Robert Capon, The Supper of the Lamb p85

[I]f he is a secularist, he insists that God must have no part in the world at all. That God has made Saccharomyces ellipsoideus competent enough to ferment sugar on its own, becomes, for him, a proof that He never made it at all. Poor man! To be so nearly right, and so devastatingly wrong! To hit so close, yet miss the mark completely. Yeast, without God to give it as a gift, ceases to be good company. It becomes merely useful—a mechanism contributory to other mechanisms. And those, in turn, to the vast mechanism of the whole. And that, at last, to—well, he is hard put to say just what. He has found the sewing machine and lost the thread of delight. Unique goodnesses are swallowed up in process.
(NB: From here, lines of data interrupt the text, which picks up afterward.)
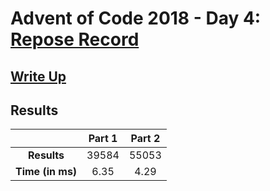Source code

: # Advent of Code 2018 - Day 4: [Repose Record](https://adventofcode.com/2018/day/4)

## [Write Up](https://codingap.github.io/advent-of-code/writeups/2018/day04)

## Results

|                  | **Part 1** | **Part 2** |
| :--------------: | :--------: | :--------: |
|   **Results**    | 39584 | 55053 |
| **Time (in ms)** | 6.35 | 4.29 |
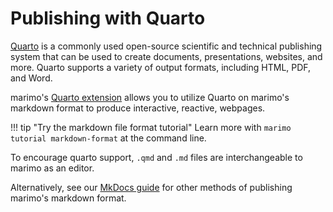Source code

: # Publishing with Quarto

[Quarto](https://quarto.org/) is a commonly
used open-source scientific and technical
publishing system that can be used to create
documents, presentations, websites, and more.
Quarto supports a variety of output formats,
including HTML, PDF, and Word.

marimo's [Quarto extension](https://github.com/marimo-team/quarto-marimo) allows you to utilize Quarto on marimo's markdown format to produce interactive, reactive, webpages.

!!! tip "Try the markdown file format tutorial"
    Learn more with `marimo tutorial markdown-format` at the command line.

To encourage quarto support, `.qmd` and `.md` files are interchangeable to marimo as an editor.

Alternatively, see our [MkDocs guide](mkdocs.md) for other methods of publishing marimo's markdown format.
Robert Capon, The Supper of the Lamb p87

In this veil of sorrows, we should be careful about allowing abundance to con us out of hunger. It is not only the best sauce; it is also the choicest daily reminder that the agony of the world is by no means over. As long as the passion goes on, we are called to share it as we can—especially if, by the mere luck of the draw, we have escaped the worst pains of it. Do all you can to help, of course; but don’t, for all that, forget that you are also called simply to bear. In the end the agony lies too deep for any cure except the cross. Fast, therefore, until His Passion brings the world home free. He works through any crosses He can find. In a time of affluence, fasting may well be the simplest one of all.

Robert Capon, The Supper of the Lamb p145

If I had only a single temporal blessing to wish you, I would not hesitate a moment: May you be spared long enough to know at least one long evening of old friends, dark bread, good wine, and strong cheese. If even exile be so full, what must not our fullness be?

Robert Capon, The Supper of the Lamb p148

Knead well. It perfects the texture of the bread, and, more important, it is good for your soul. There are a few actions you will ever take that have more of the stuff of history in them. A woman with her sleeves rolled up and flour on her hands is one of the most gorgeous stabilities in the world. Don’t let your family miss the sight.

Robert Capon, The Supper of the Lamb p153

We are great, my friend; we shall not be saved for trampling that greatness under foot. Ecce tu pulcher es, dilecte mi, et decorus. Lectulus noster floridus. Tigna domorum nostrarum cedrina, laquearia nostra cypressina. Ecce iste venit, saliens in montibus, transilens colles. Come then; leap upon these mountains, skip upon these hills and heights of earth. The road to Heaven does not run from the world but through it. The longest Session of all is no discontinuation of these sessions here, but a lifting of them all by priestly love. It is a place for men, not ghosts—for the risen gorgeousness of the New Earth and for the glorious earthiness of the True Jerusalem.

Eat well then. Between our love and His Priesthood, He makes all things new. Our last Home will be home indeed.